__Requirement__.
Should an entry contain an image, omit it and repeat the rest exactly.

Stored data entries

BEGIN

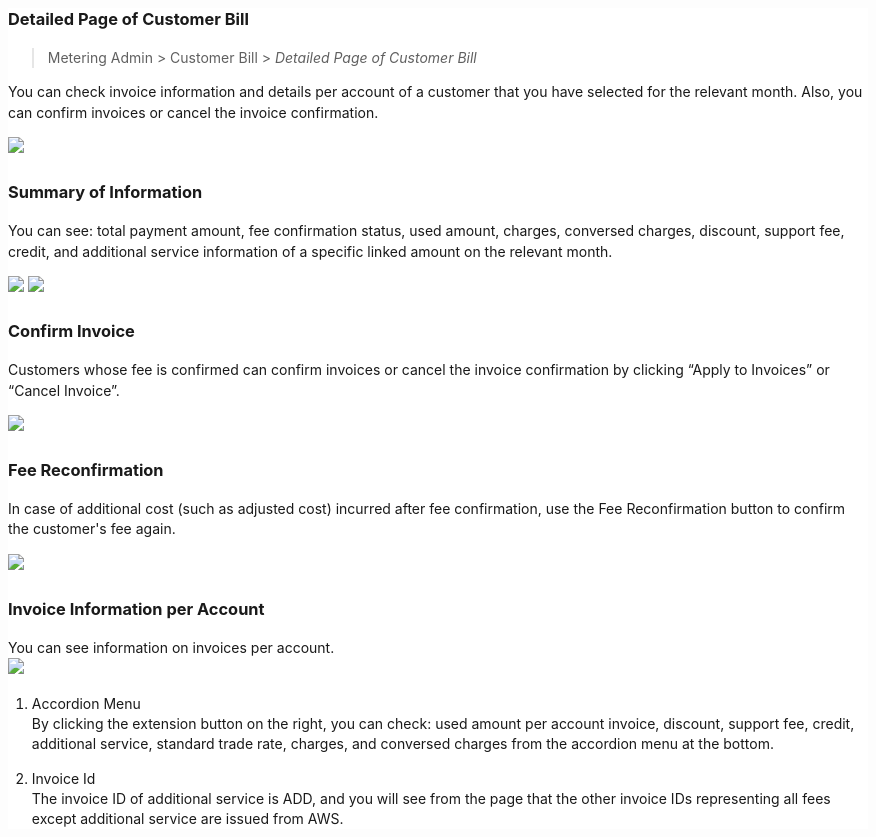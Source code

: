 

### Detailed Page of Customer Bill

>   Metering Admin > Customer Bill > *Detailed Page of Customer Bill*

You can check invoice information and details per account of a customer that you have selected for the relevant month. Also, you can confirm invoices or cancel the invoice confirmation.

![][mtAdmin_customerbill_detail_1_en]





### Summary of Information

You can see: total payment amount, fee confirmation status, used amount, charges, conversed charges, discount, support fee, credit, and additional service information of a specific linked amount on the relevant month.

![][mtAdmin_customerbill_detail_2_1_en] 
![][mtAdmin_customerbill_detail_2_2_en]




### Confirm Invoice

Customers whose fee is confirmed can confirm invoices or cancel the invoice confirmation by clicking “Apply to Invoices” or “Cancel Invoice”.

![][mtAdmin_customerbill_detail_2_3_en]




### Fee Reconfirmation

In case of additional cost (such as adjusted cost) incurred after fee confirmation, use the Fee Reconfirmation button to confirm the customer's fee again.

![][mtAdmin_customerbill_detail_2_7_en]


### Invoice Information per Account

You can see information on invoices per account.  
![][mtAdmin_customerbill_detail_2_5_en]

1.  Accordion Menu  
    By clicking the extension button on the right, you can check: used amount per account invoice, discount, support fee, credit, additional service, standard trade rate, charges, and conversed charges from the accordion menu at the bottom.  
  
2.  Invoice Id  
    The invoice ID of additional service is ADD, and you will see from the page that the other invoice IDs representing all fees except additional service are issued from AWS.


[mtAdmin_payerBill_1_en]: ./resource/mtAdmin_payerBill_1_en.png
[mtAdmin_payerBill_1_1_en]: ./resource/mtAdmin_payerBill_1_1_en.png
[mtAdmin_payerBill_1_3_en]: ./resource/mtAdmin_payerBill_1_3_en.png
[mtAdmin_payerBill_1_2_en]: ./resource/mtAdmin_payerBill_1_2_en.png
[mtAdmin_payerBill_detail_1_en]: ./resource/mtAdmin_payerBill_detail_1_en.png
[mtAdmin_payerBill_detail_2_1_en]: ./resource/mtAdmin_payerBill_detail_2_1_en.png
[mtAdmin_payerBill_detail_2_2_en]: ./resource/mtAdmin_payerBill_detail_2_2_en.png
[mtAdmin_payerBill_detail_2_3_en]: ./resource/mtAdmin_payerBill_detail_2_3_en.png
[mtAdmin_payerBill_detail_2_4_en]: ./resource/mtAdmin_payerBill_detail_2_4_en.png
[mtAdmin_payerBill_detail_2_5_en]: ./resource/mtAdmin_payerBill_detail_2_5_en.png
[mtAdmin_customerbill_1_en]: ./resource/mtAdmin_customerbill_1_en.png
[mtAdmin_customerbill_2_1_en]: ./resource/mtAdmin_customerbill_2_1_en.png
[mtAdmin_customerbill_2_3_en]: ./resource/mtAdmin_customerbill_2_3_en.png
[mtAdmin_customerbill_2_4_en]: ./resource/mtAdmin_customerbill_2_4_en.png
[mtAdmin_customerbill_2_5_en]: ./resource/mtAdmin_customerbill_2_5_en.png
[mtAdmin_customerbill_2_6_en]: ./resource/mtAdmin_customerbill_2_6_en.png
[mtAdmin_customerbill_detail_1_en]: ./resource/mtAdmin_customerbill_detail_1_en.png
[mtAdmin_customerbill_detail_2_1_en]: ./resource/mtAdmin_customerbill_detail_2_1_en.png
[mtAdmin_customerbill_detail_2_2_en]: ./resource/mtAdmin_customerbill_detail_2_2_en.png
[mtAdmin_customerbill_detail_2_3_en]: ./resource/mtAdmin_customerbill_detail_2_3_en.png
[mtAdmin_customerbill_detail_2_7_en]: ./resource/mtAdmin_customerbill_detail_2_7_en.png
[mtAdmin_customerbill_detail_2_5_en]: ./resource/mtAdmin_customerbill_detail_2_5_en.png
[mtAdmin_customerbill_detail_2_6_en]: ./resource/mtAdmin_customerbill_detail_2_6_en.png
[mtAdmin_exchangeRate_1_en]: ./resource/mtAdmin_exchangeRate_1_en.png
[mtAdmin_exchangeRate_2_1_en]: ./resource/mtAdmin_exchangeRate_2_1_en.png
[mtAdmin_exchangeRate_2_2_en]: ./resource/mtAdmin_exchangeRate_2_2_en.png
[mtAdmin_exchangeRate_2_3_en]: ./resource/mtAdmin_exchangeRate_2_3_en.png
[mtAdmin_exchangeRate_2_4_en]: ./resource/mtAdmin_exchangeRate_2_4_en.png
[mtAdmin_exchangeRate_2_5_en]: ./resource/mtAdmin_exchangeRate_2_5_en.png
[mtAdmin_customerInfo_1_en]: ./resource/mtAdmin_customerInfo_1_en.png
[mtAdmin_customerInfo_2_1_en]: ./resource/mtAdmin_customerInfo_2_1_en.png
[mtAdmin_customerInfo_2_2_en]: ./resource/mtAdmin_customerInfo_2_2_en.png
[mtAdmin_customerInfo_2_3_en]: ./resource/mtAdmin_customerInfo_2_3_en.png
[mtAdmin_customerInfo_2_4_en]: ./resource/mtAdmin_customerInfo_2_4_en.png
[mtAdmin_customerInfo_detail_1_en]: ./resource/mtAdmin_customerInfo_detail_1_en.png
[mtAdmin_customerInfo_detail_2_1_en]: ./resource/mtAdmin_customerInfo_detail_2_1_en.png
[mtAdmin_customerInfo_detail_2_2_en]: ./resource/mtAdmin_customerInfo_detail_2_2_en.png
[mtAdmin_customerInfo_detail_2_3_en]: ./resource/mtAdmin_customerInfo_detail_2_3_en.png
[mtAdmin_customerInfo_detail_2_4_en]: ./resource/mtAdmin_customerInfo_detail_2_4_en.png
[mtAdmin_settings_1_en]: ./resource/mtAdmin_settings_1_en.png
[mtAdmin_settings_payerAccount_1_en]: ./resource/mtAdmin_settings_payerAccount_1_en.png
[mtAdmin_settings_payerAccount_1_2_en]: ./resource/mtAdmin_settings_payerAccount_1_2_en.png
[mtAdmin_settings_payerAccount_1_3_en]: ./resource/mtAdmin_settings_payerAccount_1_3_en.png
[mtAdmin_settings_payerAccount_1_4_en]: ./resource/mtAdmin_settings_payerAccount_1_4_en.png
[mtAdmin_settings_addSvc_2_en]: ./resource/mtAdmin_settings_addSvc_2_en.png
[mtAdmin_settings_addSvc_2_1_en]: ./resource/mtAdmin_settings_addSvc_2_1_en.png
[mtAdmin_settings_payerAccount_1_2_en]: ./resource/mtAdmin_settings_payerAccount_1_2_en.png
[mtAdmin_settings_addSvc_2_2_en]: ./resource/mtAdmin_settings_addSvc_2_2_en.png
[mtAdmin_settings_addSvc_2_3_en]: ./resource/mtAdmin_settings_addSvc_2_3_en.png
[mtAdmin_settings_addSvc_2_4_en]: ./resource/mtAdmin_settings_addSvc_2_4_en.png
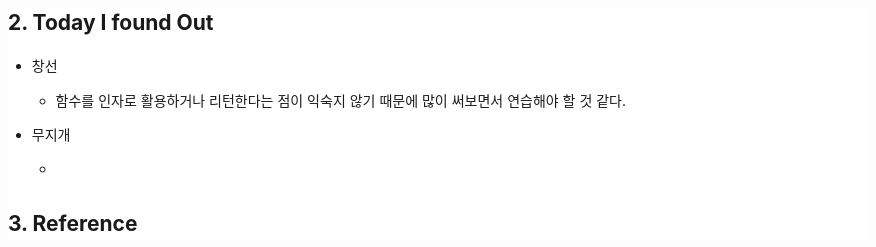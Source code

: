 

## 2. Today I found Out

- 창선
  - 함수를 인자로 활용하거나 리턴한다는 점이 익숙지 않기 때문에 많이 써보면서 연습해야 할 것 같다.

- 무지개

  - 




## 3. Reference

END

__Response__.
Source code

: 

### Detailed Page of Customer Bill

>   Metering Admin > Customer Bill > *Detailed Page of Customer Bill*

You can check invoice information and details per account of a customer that you have selected for the relevant month. Also, you can confirm invoices or cancel the invoice confirmation.

![][mtAdmin_customerbill_detail_1_en]





### Summary of Information

You can see: total payment amount, fee confirmation status, used amount, charges, conversed charges, discount, support fee, credit, and additional service information of a specific linked amount on the relevant month.

![][mtAdmin_customerbill_detail_2_1_en] 
![][mtAdmin_customerbill_detail_2_2_en]




### Confirm Invoice

Customers whose fee is confirmed can confirm invoices or cancel the invoice confirmation by clicking “Apply to Invoices” or “Cancel Invoice”.

![][mtAdmin_customerbill_detail_2_3_en]




### Fee Reconfirmation

In case of additional cost (such as adjusted cost) incurred after fee confirmation, use the Fee Reconfirmation button to confirm the customer's fee again.

![][mtAdmin_customerbill_detail_2_7_en]


### Invoice Information per Account

You can see information on invoices per account.  
![][mtAdmin_customerbill_detail_2_5_en]

1.  Accordion Menu  
    By clicking the extension button on the right, you can check: used amount per account invoice, discount, support fee, credit, additional service, standard trade rate, charges, and conversed charges from the accordion menu at the bottom.  
  
2.  Invoice Id  
    The invoice ID of additional service is ADD, and you will see from the page that the other invoice IDs representing all fees except additional service are issued from AWS.


[mtAdmin_payerBill_1_en]: ./resource/mtAdmin_payerBill_1_en.png
[mtAdmin_payerBill_1_1_en]: ./resource/mtAdmin_payerBill_1_1_en.png
[mtAdmin_payerBill_1_3_en]: ./resource/mtAdmin_payerBill_1_3_en.png
[mtAdmin_payerBill_1_2_en]: ./resource/mtAdmin_payerBill_1_2_en.png
[mtAdmin_payerBill_detail_1_en]: ./resource/mtAdmin_payerBill_detail_1_en.png
[mtAdmin_payerBill_detail_2_1_en]: ./resource/mtAdmin_payerBill_detail_2_1_en.png
[mtAdmin_payerBill_detail_2_2_en]: ./resource/mtAdmin_payerBill_detail_2_2_en.png
[mtAdmin_payerBill_detail_2_3_en]: ./resource/mtAdmin_payerBill_detail_2_3_en.png
[mtAdmin_payerBill_detail_2_4_en]: ./resource/mtAdmin_payerBill_detail_2_4_en.png
[mtAdmin_payerBill_detail_2_5_en]: ./resource/mtAdmin_payerBill_detail_2_5_en.png
[mtAdmin_customerbill_1_en]: ./resource/mtAdmin_customerbill_1_en.png
[mtAdmin_customerbill_2_1_en]: ./resource/mtAdmin_customerbill_2_1_en.png
[mtAdmin_customerbill_2_3_en]: ./resource/mtAdmin_customerbill_2_3_en.png
[mtAdmin_customerbill_2_4_en]: ./resource/mtAdmin_customerbill_2_4_en.png
[mtAdmin_customerbill_2_5_en]: ./resource/mtAdmin_customerbill_2_5_en.png
[mtAdmin_customerbill_2_6_en]: ./resource/mtAdmin_customerbill_2_6_en.png
[mtAdmin_customerbill_detail_1_en]: ./resource/mtAdmin_customerbill_detail_1_en.png
[mtAdmin_customerbill_detail_2_1_en]: ./resource/mtAdmin_customerbill_detail_2_1_en.png
[mtAdmin_customerbill_detail_2_2_en]: ./resource/mtAdmin_customerbill_detail_2_2_en.png
[mtAdmin_customerbill_detail_2_3_en]: ./resource/mtAdmin_customerbill_detail_2_3_en.png
[mtAdmin_customerbill_detail_2_7_en]: ./resource/mtAdmin_customerbill_detail_2_7_en.png
[mtAdmin_customerbill_detail_2_5_en]: ./resource/mtAdmin_customerbill_detail_2_5_en.png
[mtAdmin_customerbill_detail_2_6_en]: ./resource/mtAdmin_customerbill_detail_2_6_en.png
[mtAdmin_exchangeRate_1_en]: ./resource/mtAdmin_exchangeRate_1_en.png
[mtAdmin_exchangeRate_2_1_en]: ./resource/mtAdmin_exchangeRate_2_1_en.png
[mtAdmin_exchangeRate_2_2_en]: ./resource/mtAdmin_exchangeRate_2_2_en.png
[mtAdmin_exchangeRate_2_3_en]: ./resource/mtAdmin_exchangeRate_2_3_en.png
[mtAdmin_exchangeRate_2_4_en]: ./resource/mtAdmin_exchangeRate_2_4_en.png
[mtAdmin_exchangeRate_2_5_en]: ./resource/mtAdmin_exchangeRate_2_5_en.png
[mtAdmin_customerInfo_1_en]: ./resource/mtAdmin_customerInfo_1_en.png
[mtAdmin_customerInfo_2_1_en]: ./resource/mtAdmin_customerInfo_2_1_en.png
[mtAdmin_customerInfo_2_2_en]: ./resource/mtAdmin_customerInfo_2_2_en.png
[mtAdmin_customerInfo_2_3_en]: ./resource/mtAdmin_customerInfo_2_3_en.png
[mtAdmin_customerInfo_2_4_en]: ./resource/mtAdmin_customerInfo_2_4_en.png
[mtAdmin_customerInfo_detail_1_en]: ./resource/mtAdmin_customerInfo_detail_1_en.png
[mtAdmin_customerInfo_detail_2_1_en]: ./resource/mtAdmin_customerInfo_detail_2_1_en.png
[mtAdmin_customerInfo_detail_2_2_en]: ./resource/mtAdmin_customerInfo_detail_2_2_en.png
[mtAdmin_customerInfo_detail_2_3_en]: ./resource/mtAdmin_customerInfo_detail_2_3_en.png
[mtAdmin_customerInfo_detail_2_4_en]: ./resource/mtAdmin_customerInfo_detail_2_4_en.png
[mtAdmin_settings_1_en]: ./resource/mtAdmin_settings_1_en.png
[mtAdmin_settings_payerAccount_1_en]: ./resource/mtAdmin_settings_payerAccount_1_en.png
[mtAdmin_settings_payerAccount_1_2_en]: ./resource/mtAdmin_settings_payerAccount_1_2_en.png
[mtAdmin_settings_payerAccount_1_3_en]: ./resource/mtAdmin_settings_payerAccount_1_3_en.png
[mtAdmin_settings_payerAccount_1_4_en]: ./resource/mtAdmin_settings_payerAccount_1_4_en.png
[mtAdmin_settings_addSvc_2_en]: ./resource/mtAdmin_settings_addSvc_2_en.png
[mtAdmin_settings_addSvc_2_1_en]: ./resource/mtAdmin_settings_addSvc_2_1_en.png
[mtAdmin_settings_payerAccount_1_2_en]: ./resource/mtAdmin_settings_payerAccount_1_2_en.png
[mtAdmin_settings_addSvc_2_2_en]: ./resource/mtAdmin_settings_addSvc_2_2_en.png
[mtAdmin_settings_addSvc_2_3_en]: ./resource/mtAdmin_settings_addSvc_2_3_en.png
[mtAdmin_settings_addSvc_2_4_en]: ./resource/mtAdmin_settings_addSvc_2_4_en.png
Source code

: 

## 2. Today I found Out

- 창선
  - 함수를 인자로 활용하거나 리턴한다는 점이 익숙지 않기 때문에 많이 써보면서 연습해야 할 것 같다.

- 무지개

  - 




## 3. Reference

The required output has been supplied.